A deputada federal Talíria Petrone (PSOL-RJ) disse que não se pode permitir que Camargo "destile seu ódio contra a memória de um jovem brutalmente assassinado".
"Nossa bancada acionou o Ministério Público para que ele seja investigado e afastado imediatamente da Fundação Palmares. Moïse e sua família merecem respeito!", anunciou a parlamentar no Twitter.
Entenda o caso
Moïse foi espancado a pauladas e estrangulado no quiosque em que trabalhava na praia da Barra da Tijuca, no Rio de Janeiro. Três homens foram identificados e presos. Segundo a família, o congolês cobrava pagamentos por diárias de trabalho no quiosque. O caso causou comoção internacional e jogou pressão sobre o governo Jair Bolsonaro.
Na manhã de sexta (11), Camargo provocou protestos e agitação nas redes sociais, quando publicou uma postagem sobre Moïse Kabagambe. Conhecido por contestar episódios de racismo, ele escreveu:
"Moise (sic) andava e negociava com pessoas que não prestam. Em tese, foi um vagabundo morto por vagabundos mais fortes. A cor da pele nada teve a ver com o brutal assassinato. Foram determinantes o modo de vida indigno e o contexto de selvageria no qual vivia e transitava".
Em reação, um usuário da rede identificado como "Pedrao Bicampeao" propôs um debate com Camargo sobre o racismo, racismo estrutural e pautas sociais.
"Você coloca todos os seus pontos de vista na mesa e a gente debate", sugeriu.
"Não debato com escravos", respondeu o presidente da Fundação, gerando ainda mais comentários na rede social.
As cópias destas postagens — e de outras — estão anexadas ao processo.

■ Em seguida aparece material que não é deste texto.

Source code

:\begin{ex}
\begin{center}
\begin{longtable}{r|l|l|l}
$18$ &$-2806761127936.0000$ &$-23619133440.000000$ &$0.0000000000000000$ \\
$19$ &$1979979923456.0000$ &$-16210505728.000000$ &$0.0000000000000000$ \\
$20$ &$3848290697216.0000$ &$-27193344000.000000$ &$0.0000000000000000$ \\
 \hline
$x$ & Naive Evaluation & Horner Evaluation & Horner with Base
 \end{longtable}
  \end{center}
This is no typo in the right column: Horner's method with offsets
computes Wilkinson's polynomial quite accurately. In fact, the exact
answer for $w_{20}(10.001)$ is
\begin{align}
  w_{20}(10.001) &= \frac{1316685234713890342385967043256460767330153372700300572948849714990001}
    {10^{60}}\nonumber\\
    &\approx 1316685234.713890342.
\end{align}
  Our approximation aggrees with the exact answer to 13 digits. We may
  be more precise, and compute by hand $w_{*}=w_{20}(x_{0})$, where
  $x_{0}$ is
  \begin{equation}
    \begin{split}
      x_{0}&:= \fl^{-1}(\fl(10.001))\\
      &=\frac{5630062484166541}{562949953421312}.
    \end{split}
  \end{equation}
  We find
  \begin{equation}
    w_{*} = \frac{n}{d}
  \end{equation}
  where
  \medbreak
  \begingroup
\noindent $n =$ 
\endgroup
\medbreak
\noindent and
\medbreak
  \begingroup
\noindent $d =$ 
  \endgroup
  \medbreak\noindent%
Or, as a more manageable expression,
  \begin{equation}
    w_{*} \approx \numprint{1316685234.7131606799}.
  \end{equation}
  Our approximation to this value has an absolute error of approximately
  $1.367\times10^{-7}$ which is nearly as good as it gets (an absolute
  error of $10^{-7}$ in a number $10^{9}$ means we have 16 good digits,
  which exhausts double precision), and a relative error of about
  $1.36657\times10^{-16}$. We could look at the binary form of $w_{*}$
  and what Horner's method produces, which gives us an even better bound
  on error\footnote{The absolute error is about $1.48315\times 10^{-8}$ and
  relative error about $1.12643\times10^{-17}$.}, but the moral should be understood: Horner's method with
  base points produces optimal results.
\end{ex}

"Como é seu costume, o réu teceu agressões gratuitas para pessoas que ele - como Presidente da Fundação Palmares - deveria assistir e contribuir na resolução de problemas", escreveu Botelho, que defende que a postura de Camargo nas redes sociais serve para "mostrar trabalho alinhado com os mandamentos da família Bolsonaro".
Para o advogado, o fato de o conteúdo ter sido publicado na conta no Twitter é um ato agravante do presidente da Fundação Palmares, porque ele a usa "essencialmente com viés da publicidade do trabalho no cargo". Ele escreveu na peça também que se trata de "sério e grave risco de mais danos irreparáveis ou de difícil reparação da continuidade do réu ofendendo pessoas através de redes sociais".
"Cada dia que o réu inventar nova agressão e acusação sem qualquer método aceitável, levará no futuro o Estado brasileiro a pagar indenizações", argumentou.